The second-largest production region, the South, is seeing increased plantings, particularly in Georgia, and is generally responsible for producing 23% of the crop’s total and fresh production, according to the U.S. Highbush Blueberry Council.
“We are seeing more production out of the two regions,” said Mark Villata, executive director of the Folsom, Calif.-based organization. “They’re definitely on the rise. There is a lot of new acreage that was planted two to three years ago that’s starting to get into full bearing mode, so we are seeing increases in the West and in the South.”
Last season, Florida produced 21.5 million pounds, a 14% increase from 2012, with almost all production going fresh.
This year, Florida expects to harvest up to 25 million pounds, said Bill Braswell, owner of the Auburndale, Fla.-based Polkdale Farms and Juliana Plantation and farm manager of Bartow, Fla.-based Clear Springs Packing LLC.
Florida should be in a good position to fill demand created by dwindling offshore production by the time Florida ramps up volume, he said.
That void should provide Florida berries a favorable window, Braswell said.
“The blueberries look really good and we have had nothing negative happen to the crop so far,” Braswell said in mid-February. “Everything looks good at this point.”
Braswell said he expects Florida production to peak during the second and third weeks of April, just as Georgia’s southern highbush crop ramps up.
Some harsh cold weather struck Georgia production regions, said Teddy Koukoulis, director of blueberry operations for Wish Farms, Plant City, Fla.
“There was some ice and snow in some locations,” he said in mid-February. “There wasn’t any significant damage. The bushes weren’t at a stage where they were flowering or anything like that, which could really hurt them.”
North Carolina typically begins production in mid-May with production peaking around Memorial Day through June 10.
Growers report acreage increasing, Bocock said.

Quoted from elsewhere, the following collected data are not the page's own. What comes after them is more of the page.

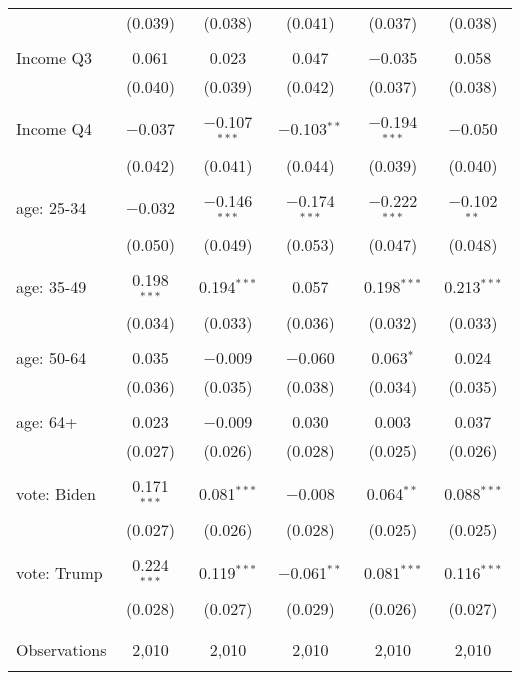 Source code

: \begin{tabular}{@{\extracolsep{5pt}}lccccc}
  & (0.039) & (0.038) & (0.041) & (0.037) & (0.038) \\ 
  & & & & & \\ 
 Income Q3 & 0.061 & 0.023 & 0.047 & $-$0.035 & 0.058 \\ 
  & (0.040) & (0.039) & (0.042) & (0.037) & (0.038) \\ 
  & & & & & \\ 
 Income Q4 & $-$0.037 & $-$0.107$^{***}$ & $-$0.103$^{**}$ & $-$0.194$^{***}$ & $-$0.050 \\ 
  & (0.042) & (0.041) & (0.044) & (0.039) & (0.040) \\ 
  & & & & & \\ 
 age: 25-34 & $-$0.032 & $-$0.146$^{***}$ & $-$0.174$^{***}$ & $-$0.222$^{***}$ & $-$0.102$^{**}$ \\ 
  & (0.050) & (0.049) & (0.053) & (0.047) & (0.048) \\ 
  & & & & & \\ 
 age: 35-49 & 0.198$^{***}$ & 0.194$^{***}$ & 0.057 & 0.198$^{***}$ & 0.213$^{***}$ \\ 
  & (0.034) & (0.033) & (0.036) & (0.032) & (0.033) \\ 
  & & & & & \\ 
 age: 50-64 & 0.035 & $-$0.009 & $-$0.060 & 0.063$^{*}$ & 0.024 \\ 
  & (0.036) & (0.035) & (0.038) & (0.034) & (0.035) \\ 
  & & & & & \\ 
 age: 64+ & 0.023 & $-$0.009 & 0.030 & 0.003 & 0.037 \\ 
  & (0.027) & (0.026) & (0.028) & (0.025) & (0.026) \\ 
  & & & & & \\ 
 vote: Biden & 0.171$^{***}$ & 0.081$^{***}$ & $-$0.008 & 0.064$^{**}$ & 0.088$^{***}$ \\ 
  & (0.027) & (0.026) & (0.028) & (0.025) & (0.025) \\ 
  & & & & & \\ 
 vote: Trump & 0.224$^{***}$ & 0.119$^{***}$ & $-$0.061$^{**}$ & 0.081$^{***}$ & 0.116$^{***}$ \\ 
  & (0.028) & (0.027) & (0.029) & (0.026) & (0.027) \\ 
  & & & & & \\ 
\hline \\[-1.8ex] 

Observations & 2,010 & 2,010 & 2,010 & 2,010 & 2,010 \\ 
\hline 
\hline \\[-1.8ex] 
\end{tabular}  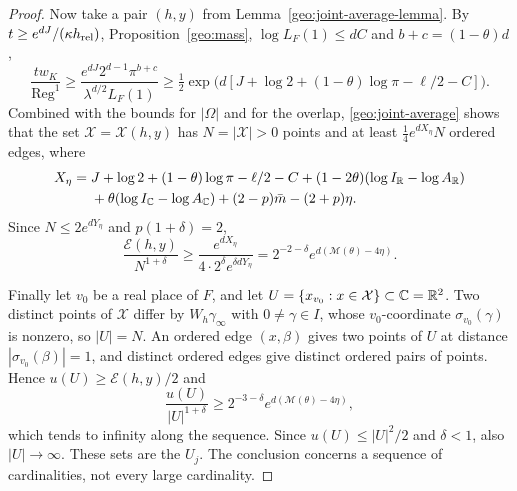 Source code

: \begin{proof}
Now take a pair $(h,y)$ from Lemma~\ref{geo:joint-average-lemma}. By
$t\ge e^{dJ}/(\kappa h_{\rm rel})$, Proposition~\ref{geo:mass},
$\log L_F(1)\le dC$ and $b+c=(1-\theta)d$,
\[
 \frac{tw_K}{\operatorname{Reg}^1}\ge
 \frac{e^{dJ}2^{d-1}\pi^{b+c}}{\lambda^{d/2}L_F(1)}
 \ge\tfrac12\exp\bigl(d[J+\log2+(1-\theta)\log\pi-\ell/2-C]\bigr).
\]
Combined with the bounds for $|\Omega|$ and for the overlap,
\eqref{geo:joint-average} shows that the set
$\mathcal X=\mathcal X(h,y)$ has $N=|\mathcal X|>0$ points and at least
$\tfrac14e^{dX_\eta}N$ ordered edges, where
\[
 \begin{aligned}
 X_\eta={}&J+\log2+(1-\theta)\log\pi-\ell/2-C
 +(1-2\theta)(\log I_\R-\log A_\R)\\
 &+\theta(\log I_\C-\log A_\C)+(2-p)\bar m-(2+p)\eta.
 \end{aligned}
\]
Since $N\le2e^{dY_\eta}$ and $p(1+\delta)=2$,
\[
 \frac{\mathcal E(h,y)}{N^{1+\delta}}
 \ge\frac{e^{dX_\eta}}{4\cdot2^\delta e^{\delta dY_\eta}}
 =2^{-2-\delta}e^{d(\mathcal M(\theta)-4\eta)}.
\]

Finally let $v_0$ be a real place of $F$, and let
$U=\{x_{v_0}:x\in\mathcal X\}\subset\C=\R^2$. Two distinct points of
$\mathcal X$ differ by $W_h\gamma_\infty$ with $0\ne\gamma\in I$, whose
$v_0$-coordinate $\sigma_{v_0}(\gamma)$ is nonzero, so $|U|=N$. An
ordered edge $(x,\beta)$ gives two points of $U$ at distance
$|\sigma_{v_0}(\beta)|=1$, and distinct ordered edges give distinct
ordered pairs of points. Hence $u(U)\ge\mathcal E(h,y)/2$ and
\[
 \frac{u(U)}{|U|^{1+\delta}}
 \ge2^{-3-\delta}e^{d(\mathcal M(\theta)-4\eta)},
\]
which tends to infinity along the sequence. Since $u(U)\le|U|^2/2$ and
$\delta<1$, also $|U|\to\infty$. These sets are the $U_j$. The
conclusion concerns a sequence of cardinalities, not every large
cardinality.
\end{proof}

Julie Woodcock, executive director of the North Carolina Blueberry Council Inc., in Atkinson, said the last official number the council has seen is more than 6,000 acres.
She said she knows of several farms that plan to start producing within 18 months.
At the beginning of the domestic blueberry season, the Southeast is a key part of the deal, said Stacy Spivey, North American berry program director for Alpine Fresh in Miami.
“There is a lot of high-quality fruit and nice volumes that come out of the Southeast,” he said. “The domestic season relies on the Southeast to get started on the right foot.”